TRY IT: Show each line of the listing in which the word "lights" occurs.
^^^^^^^^^^^^^^^^
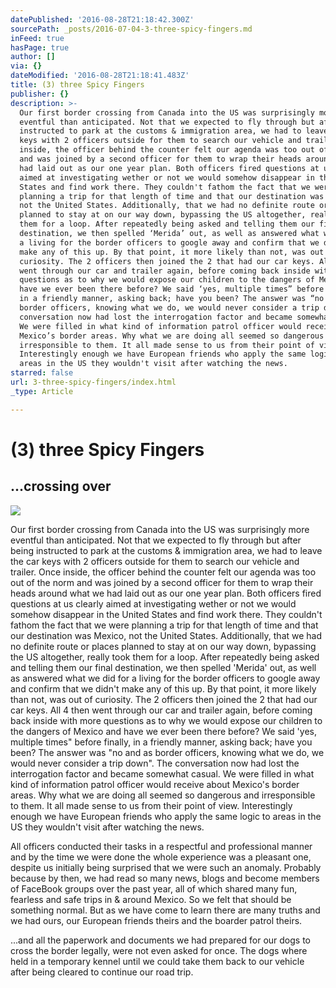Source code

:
 ```yaml
---
datePublished: '2016-08-28T21:18:42.300Z'
sourcePath: _posts/2016-07-04-3-three-spicy-fingers.md
inFeed: true
hasPage: true
author: []
via: {}
dateModified: '2016-08-28T21:18:41.483Z'
title: (3) three Spicy Fingers
publisher: {}
description: >-
  Our first border crossing from Canada into the US was surprisingly more
  eventful than anticipated. Not that we expected to fly through but after being
  instructed to park at the customs & immigration area, we had to leave the car
  keys with 2 officers outside for them to search our vehicle and trailer. Once
  inside, the officer behind the counter felt our agenda was too out of the norm
  and was joined by a second officer for them to wrap their heads around what we
  had laid out as our one year plan. Both officers fired questions at us clearly
  aimed at investigating wether or not we would somehow disappear in the United
  States and find work there. They couldn't fathom the fact that we were
  planning a trip for that length of time and that our destination was Mexico,
  not the United States. Additionally, that we had no definite route or places
  planned to stay at on our way down, bypassing the US altogether, really took
  them for a loop. After repeatedly being asked and telling them our final
  destination, we then spelled ‘Merida’ out, as well as answered what we did for
  a living for the border officers to google away and confirm that we didn't
  make any of this up. By that point, it more likely than not, was out of
  curiosity. The 2 officers then joined the 2 that had our car keys. All 4 then
  went through our car and trailer again, before coming back inside with more
  questions as to why we would expose our children to the dangers of Mexico and
  have we ever been there before? We said ‘yes, multiple times” before finally,
  in a friendly manner, asking back; have you been? The answer was “no and as
  border officers, knowing what we do, we would never consider a trip down”. The
  conversation now had lost the interrogation factor and became somewhat casual.
  We were filled in what kind of information patrol officer would receive about
  Mexico’s border areas. Why what we are doing all seemed so dangerous and
  irresponsible to them. It all made sense to us from their point of view.
  Interestingly enough we have European friends who apply the same logic to
  areas in the US they wouldn't visit after watching the news.
starred: false
url: 3-three-spicy-fingers/index.html
_type: Article

---
```

# (3) three Spicy Fingers

## ...crossing over
![](https://the-grid-user-content.s3-us-west-2.amazonaws.com/68968aca-a9e1-404c-aaaf-aa785544775f.jpg)

Our first border crossing from Canada into the US was surprisingly more eventful than anticipated. Not that we expected to fly through but after being instructed to park at the customs & immigration area, we had to leave the car keys with 2 officers outside for them to search our vehicle and trailer. Once inside, the officer behind the counter felt our agenda was too out of the norm and was joined by a second officer for them to wrap their heads around what we had laid out as our one year plan. Both officers fired questions at us clearly aimed at investigating wether or not we would somehow disappear in the United States and find work there. They couldn't fathom the fact that we were planning a trip for that length of time and that our destination was Mexico, not the United States. Additionally, that we had no definite route or places planned to stay at on our way down, bypassing the US altogether, really took them for a loop. After repeatedly being asked and telling them our final destination, we then spelled 'Merida' out, as well as answered what we did for a living for the border officers to google away and confirm that we didn't make any of this up. By that point, it more likely than not, was out of curiosity. The 2 officers then joined the 2 that had our car keys. All 4 then went through our car and trailer again, before coming back inside with more questions as to why we would expose our children to the dangers of Mexico and have we ever been there before? We said 'yes, multiple times" before finally, in a friendly manner, asking back; have you been? The answer was "no and as border officers, knowing what we do, we would never consider a trip down". The conversation now had lost the interrogation factor and became somewhat casual. We were filled in what kind of information patrol officer would receive about Mexico's border areas. Why what we are doing all seemed so dangerous and irresponsible to them. It all made sense to us from their point of view. Interestingly enough we have European friends who apply the same logic to areas in the US they wouldn't visit after watching the news.

All officers conducted their tasks in a respectful and professional manner and by the time we were done the whole experience was a pleasant one, despite us initially being surprised that we were such an anomaly. Probably because by then, we had read so many news, blogs and become members of FaceBook groups over the past year, all of which shared many fun, fearless and safe trips in & around Mexico. So we felt that should be something normal. But as we have come to learn there are many truths and we had ours, our European friends theirs and the boarder patrol theirs.

...and all the paperwork and documents we had prepared for our dogs to cross the border legally, were not even asked for once. The dogs where held in a temporary kennel until we could take them back to our vehicle after being cleared to continue our road trip.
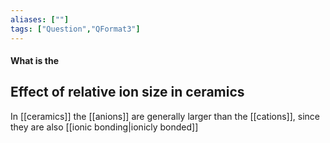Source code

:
 ```yaml
---
aliases: [""]
tags: ["Question","QFormat3"]
---
```


#### What is the
## Effect of relative ion size in ceramics
In [[ceramics]] the [[anions]] are generally larger than the [[cations]], since they are also [[ionic bonding|ionicly bonded]]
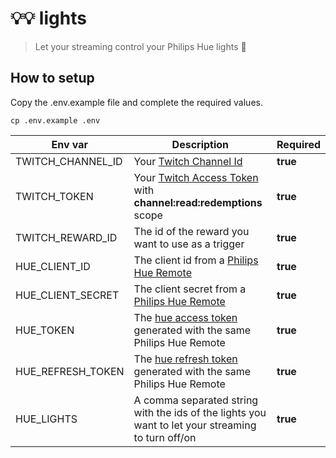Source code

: # 💡💡 lights

> Let your streaming control your Philips Hue lights 🙈

## How to setup

Copy the .env.example file and complete the required values.

```
cp .env.example .env
```

| Env var           | Description                                                                                                                               | Required |
| ----------------- | ----------------------------------------------------------------------------------------------------------------------------------------- | -------- |
| TWITCH_CHANNEL_ID | Your [Twitch Channel Id](https://dev.twitch.tv/docs/v5/reference/channels/#get-channel)                                                   | **true** |
| TWITCH_TOKEN      | Your [Twitch Access Token](https://dev.twitch.tv/docs/authentication#getting-tokens) with **channel:read:redemptions** scope              | **true** |
| TWITCH_REWARD_ID  | The id of the reward you want to use as a trigger                                                                                         | **true** |
| HUE_CLIENT_ID     | The client id from a [Philips Hue Remote](https://developers.meethue.com/develop/hue-api/remote-api-quick-start-guide/)                   | **true** |
| HUE_CLIENT_SECRET | The client secret from a [Philips Hue Remote](https://developers.meethue.com/develop/hue-api/remote-api-quick-start-guide/)               | **true** |
| HUE_TOKEN         | The [hue access token](https://developers.meethue.com/develop/hue-api/remote-authentication/) generated with the same Philips Hue Remote  | **true** |
| HUE_REFRESH_TOKEN | The [hue refresh token](https://developers.meethue.com/develop/hue-api/remote-authentication/) generated with the same Philips Hue Remote | **true** |
| HUE_LIGHTS        | A comma separated string with the ids of the lights you want to let your streaming to turn off/on                                         | **true** |
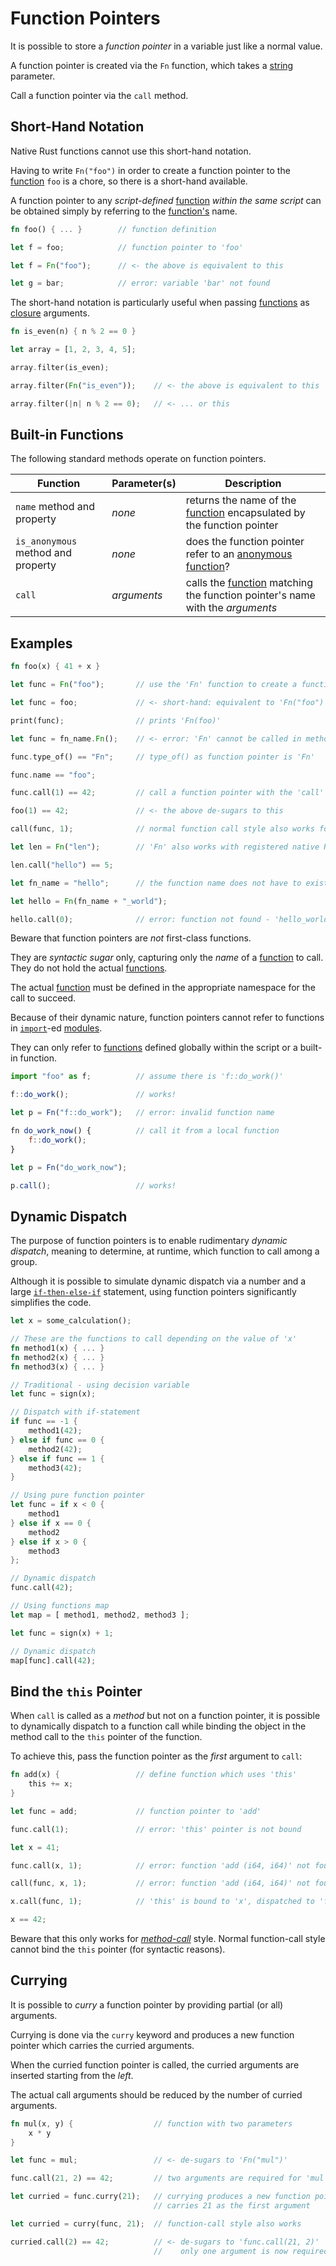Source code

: Function Pointers
=================

It is possible to store a _function pointer_ in a variable just like a normal value.

A function pointer is created via the `Fn` function, which takes a [string](./strings-chars.md) parameter.

Call a function pointer via the `call` method.


Short-Hand Notation
-------------------

Native Rust functions cannot use this short-hand notation.

Having to write `Fn("foo")` in order to create a function pointer to the [function](../functions/functions.md)
`foo` is a chore, so there is a short-hand available.

A function pointer to any _script-defined_ [function](../functions/functions.md) _within the same script_ can be
obtained simply by referring to the [function's](../functions/functions.md) name.

```rust
fn foo() { ... }        // function definition

let f = foo;            // function pointer to 'foo'

let f = Fn("foo");      // <- the above is equivalent to this

let g = bar;            // error: variable 'bar' not found
```

The short-hand notation is particularly useful when passing [functions](../functions/functions.md) as
[closure](../functions/fn-closure.md) arguments.

```rust
fn is_even(n) { n % 2 == 0 }

let array = [1, 2, 3, 4, 5];

array.filter(is_even);

array.filter(Fn("is_even"));    // <- the above is equivalent to this

array.filter(|n| n % 2 == 0);   // <- ... or this
```


Built-in Functions
------------------

The following standard methods operate on function pointers.

| Function                           | Parameter(s) | Description                                                                                              |
| ---------------------------------- | ------------ |----------------------------------------------------------------------------------------------------------|
| `name` method and property         | _none_       | returns the name of the [function](../functions/functions.md) encapsulated by the function pointer       |
| `is_anonymous` method and property | _none_       | does the function pointer refer to an [anonymous function](../functions/fn-closure.md)?                               |
| `call`                             | _arguments_  | calls the [function](../functions/functions.md) matching the function pointer's name with the _arguments_ |


Examples
--------

```rust
fn foo(x) { 41 + x }

let func = Fn("foo");       // use the 'Fn' function to create a function pointer

let func = foo;             // <- short-hand: equivalent to 'Fn("foo")'

print(func);                // prints 'Fn(foo)'

let func = fn_name.Fn();    // <- error: 'Fn' cannot be called in method-call style

func.type_of() == "Fn";     // type_of() as function pointer is 'Fn'

func.name == "foo";

func.call(1) == 42;         // call a function pointer with the 'call' method

foo(1) == 42;               // <- the above de-sugars to this

call(func, 1);              // normal function call style also works for 'call'

let len = Fn("len");        // 'Fn' also works with registered native Rust functions

len.call("hello") == 5;

let fn_name = "hello";      // the function name does not have to exist yet

let hello = Fn(fn_name + "_world");

hello.call(0);              // error: function not found - 'hello_world (i64)'
```


Beware that function pointers are _not_ first-class functions.

They are _syntactic sugar_ only, capturing only the _name_ of a [function](../functions/functions.md) to call.
They do not hold the actual [functions](../functions/functions.md).

The actual [function](../functions/functions.md) must be defined in the appropriate namespace for the call to
succeed.

Because of their dynamic nature, function pointers cannot refer to functions in
[`import`](../modules/import.md)-ed [modules](../modules/index.md).

They can only refer to [functions](../functions/functions.md) defined globally within the script
or a built-in function.

```js
import "foo" as f;          // assume there is 'f::do_work()'

f::do_work();               // works!

let p = Fn("f::do_work");   // error: invalid function name

fn do_work_now() {          // call it from a local function
    f::do_work();
}

let p = Fn("do_work_now");

p.call();                   // works!
```


Dynamic Dispatch
----------------

The purpose of function pointers is to enable rudimentary _dynamic dispatch_, meaning to determine,
at runtime, which function to call among a group.

Although it is possible to simulate dynamic dispatch via a number and a large
[`if-then-else-if`](../control-flow/if.md) statement, using function pointers significantly simplifies the code.

```rust
let x = some_calculation();

// These are the functions to call depending on the value of 'x'
fn method1(x) { ... }
fn method2(x) { ... }
fn method3(x) { ... }

// Traditional - using decision variable
let func = sign(x);

// Dispatch with if-statement
if func == -1 {
    method1(42);
} else if func == 0 {
    method2(42);
} else if func == 1 {
    method3(42);
}

// Using pure function pointer
let func = if x < 0 {
    method1
} else if x == 0 {
    method2
} else if x > 0 {
    method3
};

// Dynamic dispatch
func.call(42);

// Using functions map
let map = [ method1, method2, method3 ];

let func = sign(x) + 1;

// Dynamic dispatch
map[func].call(42);
```


Bind the `this` Pointer
-----------------------

When `call` is called as a _method_ but not on a function pointer, it is possible to dynamically dispatch
to a function call while binding the object in the method call to the `this` pointer of the function.

To achieve this, pass the function pointer as the _first_ argument to `call`:

```rust
fn add(x) {                 // define function which uses 'this'
    this += x;
}

let func = add;             // function pointer to 'add'

func.call(1);               // error: 'this' pointer is not bound

let x = 41;

func.call(x, 1);            // error: function 'add (i64, i64)' not found

call(func, x, 1);           // error: function 'add (i64, i64)' not found

x.call(func, 1);            // 'this' is bound to 'x', dispatched to 'func'

x == 42;
```

Beware that this only works for [_method-call_](../functions/fn-method.md) style.
Normal function-call style cannot bind the `this` pointer (for syntactic reasons).


Currying
--------

It is possible to _curry_ a function pointer by providing partial (or all) arguments.

Currying is done via the `curry` keyword and produces a new function pointer which carries the
curried arguments.

When the curried function pointer is called, the curried arguments are inserted starting from the _left_.

The actual call arguments should be reduced by the number of curried arguments.

```rust
fn mul(x, y) {                  // function with two parameters
    x * y
}

let func = mul;                 // <- de-sugars to 'Fn("mul")'

func.call(21, 2) == 42;         // two arguments are required for 'mul'

let curried = func.curry(21);   // currying produces a new function pointer which
                                // carries 21 as the first argument

let curried = curry(func, 21);  // function-call style also works

curried.call(2) == 42;          // <- de-sugars to 'func.call(21, 2)'
                                //    only one argument is now required
```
^^^^^^^^^^^^^^^^
EXPECTED ANSWER:
: # 💡💡 lights
> Let your streaming control your Philips Hue lights 🙈
| HUE_LIGHTS        | A comma separated string with the ids of the lights you want to let your streaming to turn off/on                                         | **true** |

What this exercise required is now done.